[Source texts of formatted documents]
------------

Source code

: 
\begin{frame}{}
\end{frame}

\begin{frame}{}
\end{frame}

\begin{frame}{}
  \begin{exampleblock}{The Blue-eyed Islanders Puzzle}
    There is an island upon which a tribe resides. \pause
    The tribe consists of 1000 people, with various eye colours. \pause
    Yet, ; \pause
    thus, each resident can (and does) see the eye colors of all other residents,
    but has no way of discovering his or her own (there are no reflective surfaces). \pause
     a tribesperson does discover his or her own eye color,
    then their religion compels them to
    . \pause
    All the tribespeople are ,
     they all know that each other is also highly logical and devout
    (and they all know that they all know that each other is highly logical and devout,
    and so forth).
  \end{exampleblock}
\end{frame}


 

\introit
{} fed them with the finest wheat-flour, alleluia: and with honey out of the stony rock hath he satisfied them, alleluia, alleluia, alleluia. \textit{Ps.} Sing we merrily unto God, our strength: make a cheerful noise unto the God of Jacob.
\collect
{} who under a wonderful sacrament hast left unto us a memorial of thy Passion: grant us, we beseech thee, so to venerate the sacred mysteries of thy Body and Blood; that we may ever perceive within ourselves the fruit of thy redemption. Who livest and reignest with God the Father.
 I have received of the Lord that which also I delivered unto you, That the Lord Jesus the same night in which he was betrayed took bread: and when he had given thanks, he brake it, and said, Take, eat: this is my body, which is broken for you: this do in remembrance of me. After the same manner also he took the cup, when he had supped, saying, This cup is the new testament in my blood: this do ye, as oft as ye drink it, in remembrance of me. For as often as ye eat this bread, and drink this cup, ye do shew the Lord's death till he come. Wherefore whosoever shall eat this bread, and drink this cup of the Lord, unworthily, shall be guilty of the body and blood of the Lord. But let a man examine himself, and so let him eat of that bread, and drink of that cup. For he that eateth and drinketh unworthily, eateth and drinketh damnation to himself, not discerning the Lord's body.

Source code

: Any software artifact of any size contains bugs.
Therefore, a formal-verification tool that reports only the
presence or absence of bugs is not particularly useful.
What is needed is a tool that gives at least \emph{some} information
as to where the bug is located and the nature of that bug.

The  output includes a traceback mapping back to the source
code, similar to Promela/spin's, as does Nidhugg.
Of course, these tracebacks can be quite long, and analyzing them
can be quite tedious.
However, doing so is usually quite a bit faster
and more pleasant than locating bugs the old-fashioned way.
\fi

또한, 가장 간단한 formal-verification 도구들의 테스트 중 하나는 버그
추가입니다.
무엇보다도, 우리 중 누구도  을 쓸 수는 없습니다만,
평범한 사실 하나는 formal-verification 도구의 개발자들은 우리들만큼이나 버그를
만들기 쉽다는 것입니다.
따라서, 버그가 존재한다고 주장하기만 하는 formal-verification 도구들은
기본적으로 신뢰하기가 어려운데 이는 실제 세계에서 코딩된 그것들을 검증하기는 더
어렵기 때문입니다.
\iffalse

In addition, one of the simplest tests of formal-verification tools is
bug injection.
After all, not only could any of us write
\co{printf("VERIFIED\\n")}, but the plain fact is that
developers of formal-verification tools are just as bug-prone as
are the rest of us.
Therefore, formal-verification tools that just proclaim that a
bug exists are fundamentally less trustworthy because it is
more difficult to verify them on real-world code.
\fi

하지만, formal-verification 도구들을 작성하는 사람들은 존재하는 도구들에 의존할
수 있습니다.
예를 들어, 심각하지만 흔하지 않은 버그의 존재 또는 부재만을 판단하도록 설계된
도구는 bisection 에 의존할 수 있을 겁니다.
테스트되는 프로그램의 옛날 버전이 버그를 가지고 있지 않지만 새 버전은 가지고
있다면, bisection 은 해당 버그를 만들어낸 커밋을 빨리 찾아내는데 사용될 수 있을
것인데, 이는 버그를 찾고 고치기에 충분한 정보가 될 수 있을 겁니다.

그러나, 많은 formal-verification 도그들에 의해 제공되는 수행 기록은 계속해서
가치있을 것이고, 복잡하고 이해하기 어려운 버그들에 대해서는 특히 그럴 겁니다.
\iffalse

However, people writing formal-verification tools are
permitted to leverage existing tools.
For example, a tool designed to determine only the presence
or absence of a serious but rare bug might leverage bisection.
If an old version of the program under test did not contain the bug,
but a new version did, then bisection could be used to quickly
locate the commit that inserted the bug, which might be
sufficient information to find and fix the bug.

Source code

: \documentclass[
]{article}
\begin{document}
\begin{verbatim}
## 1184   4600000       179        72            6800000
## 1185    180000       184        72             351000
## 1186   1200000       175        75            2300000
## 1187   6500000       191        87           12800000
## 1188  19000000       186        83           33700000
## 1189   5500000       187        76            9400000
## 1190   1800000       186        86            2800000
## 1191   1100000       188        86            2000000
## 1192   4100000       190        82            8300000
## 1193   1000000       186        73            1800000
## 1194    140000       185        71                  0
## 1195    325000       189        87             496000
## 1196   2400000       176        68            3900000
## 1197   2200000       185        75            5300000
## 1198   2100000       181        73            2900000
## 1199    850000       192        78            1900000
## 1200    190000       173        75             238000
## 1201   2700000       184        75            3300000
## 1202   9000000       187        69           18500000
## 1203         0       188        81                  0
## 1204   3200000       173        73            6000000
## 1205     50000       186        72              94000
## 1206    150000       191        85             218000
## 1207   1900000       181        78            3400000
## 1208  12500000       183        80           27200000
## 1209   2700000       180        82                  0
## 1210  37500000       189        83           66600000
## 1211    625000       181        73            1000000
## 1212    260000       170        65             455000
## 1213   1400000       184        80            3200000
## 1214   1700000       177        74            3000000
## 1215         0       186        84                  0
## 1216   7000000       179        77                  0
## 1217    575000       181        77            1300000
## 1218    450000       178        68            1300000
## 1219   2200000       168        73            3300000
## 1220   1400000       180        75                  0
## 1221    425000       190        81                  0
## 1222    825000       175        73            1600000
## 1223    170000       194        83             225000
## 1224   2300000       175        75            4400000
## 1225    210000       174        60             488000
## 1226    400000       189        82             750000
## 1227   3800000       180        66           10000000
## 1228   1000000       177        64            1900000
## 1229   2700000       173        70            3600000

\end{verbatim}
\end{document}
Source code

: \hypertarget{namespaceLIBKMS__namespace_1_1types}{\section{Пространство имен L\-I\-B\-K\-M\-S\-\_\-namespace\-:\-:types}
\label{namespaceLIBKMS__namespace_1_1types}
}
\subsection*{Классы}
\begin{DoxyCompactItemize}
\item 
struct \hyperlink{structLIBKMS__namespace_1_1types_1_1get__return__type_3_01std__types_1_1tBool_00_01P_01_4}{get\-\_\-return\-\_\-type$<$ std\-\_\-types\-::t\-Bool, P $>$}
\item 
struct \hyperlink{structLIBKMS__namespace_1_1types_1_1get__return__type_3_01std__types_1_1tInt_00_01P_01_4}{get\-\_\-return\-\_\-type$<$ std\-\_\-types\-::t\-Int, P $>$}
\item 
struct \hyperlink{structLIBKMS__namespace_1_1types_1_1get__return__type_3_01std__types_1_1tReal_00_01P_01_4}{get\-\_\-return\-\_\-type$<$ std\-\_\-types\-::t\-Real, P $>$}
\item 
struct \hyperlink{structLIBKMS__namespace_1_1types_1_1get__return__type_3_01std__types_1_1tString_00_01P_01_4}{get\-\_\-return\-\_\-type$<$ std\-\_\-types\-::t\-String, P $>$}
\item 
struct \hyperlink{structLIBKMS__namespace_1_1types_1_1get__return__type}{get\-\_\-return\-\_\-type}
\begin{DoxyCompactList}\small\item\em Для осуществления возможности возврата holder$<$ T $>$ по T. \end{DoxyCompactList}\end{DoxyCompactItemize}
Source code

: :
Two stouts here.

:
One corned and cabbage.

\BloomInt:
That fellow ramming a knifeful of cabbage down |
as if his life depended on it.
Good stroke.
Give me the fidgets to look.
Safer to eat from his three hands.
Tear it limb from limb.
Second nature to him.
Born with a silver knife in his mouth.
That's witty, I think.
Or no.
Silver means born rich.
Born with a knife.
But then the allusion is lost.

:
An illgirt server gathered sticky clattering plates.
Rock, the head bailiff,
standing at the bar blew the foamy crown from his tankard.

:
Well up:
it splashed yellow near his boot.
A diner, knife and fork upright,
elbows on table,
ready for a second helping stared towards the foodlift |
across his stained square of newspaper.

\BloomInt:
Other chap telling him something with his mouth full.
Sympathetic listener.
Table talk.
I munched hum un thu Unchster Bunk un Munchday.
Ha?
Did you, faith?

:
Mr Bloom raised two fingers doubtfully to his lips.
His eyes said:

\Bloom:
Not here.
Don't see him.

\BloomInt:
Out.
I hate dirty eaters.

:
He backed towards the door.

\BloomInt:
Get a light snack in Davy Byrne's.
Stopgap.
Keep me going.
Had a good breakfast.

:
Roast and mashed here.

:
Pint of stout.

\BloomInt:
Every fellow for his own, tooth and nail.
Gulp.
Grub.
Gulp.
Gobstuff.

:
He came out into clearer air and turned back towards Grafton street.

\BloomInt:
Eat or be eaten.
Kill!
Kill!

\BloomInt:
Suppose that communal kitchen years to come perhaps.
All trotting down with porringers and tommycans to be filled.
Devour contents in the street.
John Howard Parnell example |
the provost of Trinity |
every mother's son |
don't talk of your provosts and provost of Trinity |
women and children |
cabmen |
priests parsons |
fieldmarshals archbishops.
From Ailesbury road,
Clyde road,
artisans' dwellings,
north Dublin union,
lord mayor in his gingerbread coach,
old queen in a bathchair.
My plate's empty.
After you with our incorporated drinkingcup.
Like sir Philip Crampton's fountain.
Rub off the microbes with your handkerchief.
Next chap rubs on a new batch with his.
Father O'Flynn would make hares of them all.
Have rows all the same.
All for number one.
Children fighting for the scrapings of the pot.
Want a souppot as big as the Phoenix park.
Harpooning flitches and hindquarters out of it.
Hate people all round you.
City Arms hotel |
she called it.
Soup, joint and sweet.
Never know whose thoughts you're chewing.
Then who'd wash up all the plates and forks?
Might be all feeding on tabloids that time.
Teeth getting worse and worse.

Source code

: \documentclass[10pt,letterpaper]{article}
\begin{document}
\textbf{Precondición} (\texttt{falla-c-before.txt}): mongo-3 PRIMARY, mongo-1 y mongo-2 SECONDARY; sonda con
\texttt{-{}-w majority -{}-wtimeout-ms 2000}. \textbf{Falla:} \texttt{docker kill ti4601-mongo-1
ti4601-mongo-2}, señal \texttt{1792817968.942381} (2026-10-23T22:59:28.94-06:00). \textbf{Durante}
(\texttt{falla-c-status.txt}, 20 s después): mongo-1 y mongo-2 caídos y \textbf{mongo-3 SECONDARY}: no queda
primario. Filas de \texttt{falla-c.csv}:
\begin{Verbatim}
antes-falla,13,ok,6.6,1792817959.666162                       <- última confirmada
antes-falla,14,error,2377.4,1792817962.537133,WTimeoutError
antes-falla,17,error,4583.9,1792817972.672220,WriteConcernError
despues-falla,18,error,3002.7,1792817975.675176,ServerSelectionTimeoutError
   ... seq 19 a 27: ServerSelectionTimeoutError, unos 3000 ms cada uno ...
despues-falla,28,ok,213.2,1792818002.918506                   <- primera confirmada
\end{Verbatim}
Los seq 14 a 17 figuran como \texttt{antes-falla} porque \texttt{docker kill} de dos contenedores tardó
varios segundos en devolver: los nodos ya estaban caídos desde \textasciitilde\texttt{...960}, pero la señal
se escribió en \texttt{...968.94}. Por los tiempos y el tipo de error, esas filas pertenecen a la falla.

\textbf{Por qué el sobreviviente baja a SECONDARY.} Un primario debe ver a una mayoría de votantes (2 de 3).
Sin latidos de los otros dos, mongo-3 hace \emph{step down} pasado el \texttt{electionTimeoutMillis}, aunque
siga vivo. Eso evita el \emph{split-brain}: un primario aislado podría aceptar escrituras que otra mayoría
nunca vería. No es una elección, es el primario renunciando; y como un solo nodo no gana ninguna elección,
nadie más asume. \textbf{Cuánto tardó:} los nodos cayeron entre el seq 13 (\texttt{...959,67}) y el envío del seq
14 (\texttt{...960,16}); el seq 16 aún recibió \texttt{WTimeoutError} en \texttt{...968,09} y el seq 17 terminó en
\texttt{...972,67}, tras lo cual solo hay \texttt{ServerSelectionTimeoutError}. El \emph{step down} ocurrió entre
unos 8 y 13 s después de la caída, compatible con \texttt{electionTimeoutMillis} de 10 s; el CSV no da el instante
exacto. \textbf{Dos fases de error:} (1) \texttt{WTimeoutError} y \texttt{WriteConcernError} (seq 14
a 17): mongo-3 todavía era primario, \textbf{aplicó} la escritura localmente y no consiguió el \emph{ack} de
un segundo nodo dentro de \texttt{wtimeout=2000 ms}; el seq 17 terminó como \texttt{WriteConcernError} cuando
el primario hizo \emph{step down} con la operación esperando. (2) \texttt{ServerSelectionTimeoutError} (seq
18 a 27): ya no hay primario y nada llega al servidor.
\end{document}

------------

* [Task to carry out] What you give back must be the stretch above, starting at the line with "I hate dirty eaters." and ending at the line with "Next chap rubs on a new batch with his.", copied exactly.

* [Exercise output]
I hate dirty eaters.

:
He backed towards the door.

\BloomInt:
Get a light snack in Davy Byrne's.
Stopgap.
Keep me going.
Had a good breakfast.

:
Roast and mashed here.

:
Pint of stout.

\BloomInt:
Every fellow for his own, tooth and nail.
Gulp.
Grub.
Gulp.
Gobstuff.

:
He came out into clearer air and turned back towards Grafton street.

\BloomInt:
Eat or be eaten.
Kill!
Kill!

\BloomInt:
Suppose that communal kitchen years to come perhaps.
All trotting down with porringers and tommycans to be filled.
Devour contents in the street.
John Howard Parnell example |
the provost of Trinity |
every mother's son |
don't talk of your provosts and provost of Trinity |
women and children |
cabmen |
priests parsons |
fieldmarshals archbishops.
From Ailesbury road,
Clyde road,
artisans' dwellings,
north Dublin union,
lord mayor in his gingerbread coach,
old queen in a bathchair.
My plate's empty.
After you with our incorporated drinkingcup.
Like sir Philip Crampton's fountain.
Rub off the microbes with your handkerchief.
Next chap rubs on a new batch with his.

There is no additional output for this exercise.